Omocrates cylindricus

Scientific classification
- Kingdom: Animalia
- Phylum: Arthropoda
- Class: Insecta
- Order: Coleoptera
- Suborder: Polyphaga
- Infraorder: Scarabaeiformia
- Family: Scarabaeidae
- Genus: Omocrates
- Species: O. cylindricus
- Binomial name: Omocrates cylindricus (Burmeister, 1844)
- Synonyms: Goniaspidius cylindricus Burmeister, 1844; Platychelus flavipennis Blanchard, 1850; Omocrates flavipennis;

= Omocrates cylindricus =

- Genus: Omocrates
- Species: cylindricus
- Authority: (Burmeister, 1844)
- Synonyms: Goniaspidius cylindricus Burmeister, 1844, Platychelus flavipennis Blanchard, 1850, Omocrates flavipennis

Species of beetle

Omocrates cylindricus is a species of beetle of the family Scarabaeidae.
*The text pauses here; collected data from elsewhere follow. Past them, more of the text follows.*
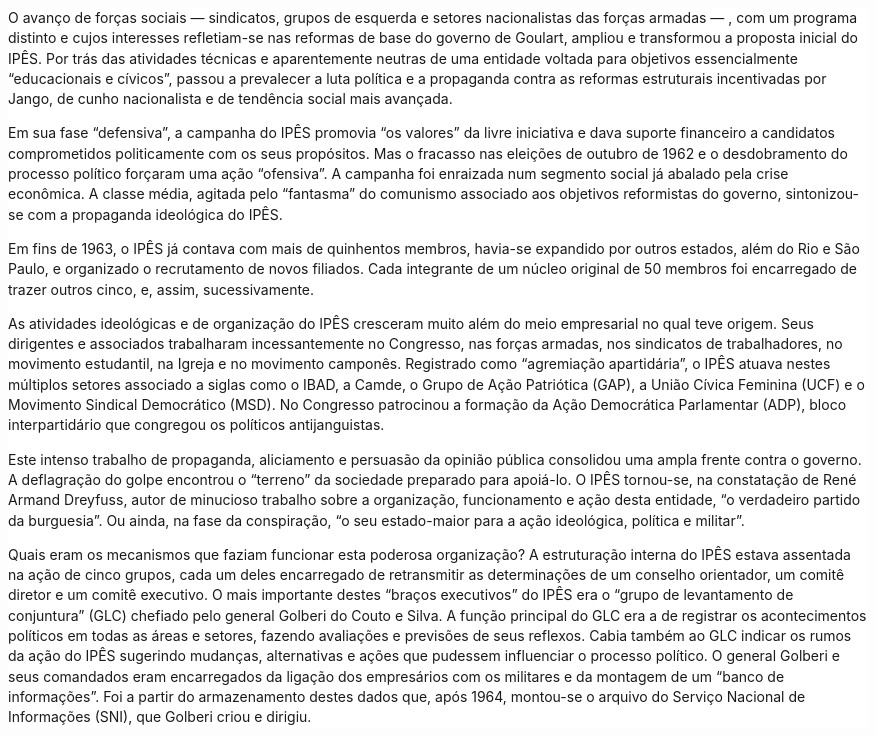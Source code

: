 O avanço de forças sociais — sindicatos, grupos de esquerda e setores
nacionalistas das forças armadas — , com um programa distinto e cujos
interesses refletiam-se nas reformas de base do governo de Goulart,
ampliou e transformou a proposta inicial do IPÊS. Por trás das
atividades técnicas e aparentemente neutras de uma entidade voltada para
objetivos essencialmente “educacionais e cívicos”, passou a prevalecer a
luta política e a propaganda contra as reformas estruturais incentivadas
por Jango, de cunho nacionalista e de tendência social mais avançada.

Em sua fase “defensiva”, a campanha do IPÊS promovia “os valores” da
livre iniciativa e dava suporte financeiro a candidatos comprometidos
politicamente com os seus propósitos. Mas o fracasso nas eleições de
outubro de 1962 e o desdobramento do processo político forçaram uma ação
“ofensiva”. A campanha foi enraizada num segmento social já abalado pela
crise econômica. A classe média, agitada pelo “fantasma” do comunismo
associado aos objetivos reformistas do governo, sintonizou-se com a
propaganda ideológica do IPÊS.

Em fins de 1963, o IPÊS já contava com mais de quinhentos membros,
havia-se expandido por outros estados, além do Rio e São Paulo, e
organizado o recrutamento de novos filiados. Cada integrante de um
núcleo original de 50 membros foi encarregado de trazer outros cinco, e,
assim, sucessivamente.

As atividades ideológicas e de organização do IPÊS cresceram muito além
do meio empresarial no qual teve origem. Seus dirigentes e associados
trabalharam incessantemente no Congresso, nas forças armadas, nos
sindicatos de trabalhadores, no movimento estudantil, na Igreja e no
movimento camponês. Registrado como “agremiação apartidária”, o IPÊS
atuava nestes múltiplos setores associado a siglas como o IBAD, a Camde,
o Grupo de Ação Patriótica (GAP), a União Cívica Feminina (UCF) e o
Movimento Sindical Democrático (MSD). No Congresso patrocinou a formação
da Ação Democrática Parlamentar (ADP), bloco interpartidário que
congregou os políticos antijanguistas.

Este intenso trabalho de propaganda, aliciamento e persuasão da opinião
pública consolidou uma ampla frente contra o governo. A deflagração do
golpe encontrou o “terreno” da sociedade preparado para apoiá-lo. O IPÊS
tornou-se, na constatação de René Armand Dreyfuss, autor de minucioso
trabalho sobre a organização, funcionamento e ação desta entidade, “o
verdadeiro partido da burguesia”. Ou ainda, na fase da conspiração, “o
seu estado-maior para a ação ideológica, política e militar”.

Quais eram os mecanismos que faziam funcionar esta poderosa organização?
A estruturação interna do IPÊS estava assentada na ação de cinco grupos,
cada um deles encarregado de retransmitir as determinações de um
conselho orientador, um comitê diretor e um comitê executivo. O mais
importante destes “braços executivos” do IPÊS era o “grupo de
levantamento de conjuntura” (GLC) chefiado pelo general Golberi do Couto
e Silva. A função principal do GLC era a de registrar os acontecimentos
políticos em todas as áreas e setores, fazendo avaliações e previsões de
seus reflexos. Cabia também ao GLC indicar os rumos da ação do IPÊS
sugerindo mudanças, alternativas e ações que pudessem influenciar o
processo político. O general Golberi e seus comandados eram encarregados
da ligação dos empresários com os militares e da montagem de um “banco
de informações”. Foi a partir do armazenamento destes dados que, após
1964, montou-se o arquivo do Serviço Nacional de Informações (SNI), que
Golberi criou e dirigiu.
It is found in South Africa (Western Cape).

== Description ==
Adults reach a length of about 4 mm. Males are black, with the elytra flavous. The head and pronotum are densely villose, with the hairs flavescent. At the base of the pronotum, there are some squamose yellow appressed hairs forming a narrow marginal line, which is often obliterated. The scutellum has yellow squamose hairs. The elytra are not costulate but impressed longitudinally along the suture and on the disk, roughly punctate and clothed with fine, somewhat dense, slightly flavescent appressed hairs. The pygidial part and abdomen are covered with contiguous round yellow scales. Females are similar to males, but the angles of the clypeus are not so sharp, the pubescence on the elytra is not quite so dense, and the pygidial part is covered with appressed yellow hairs.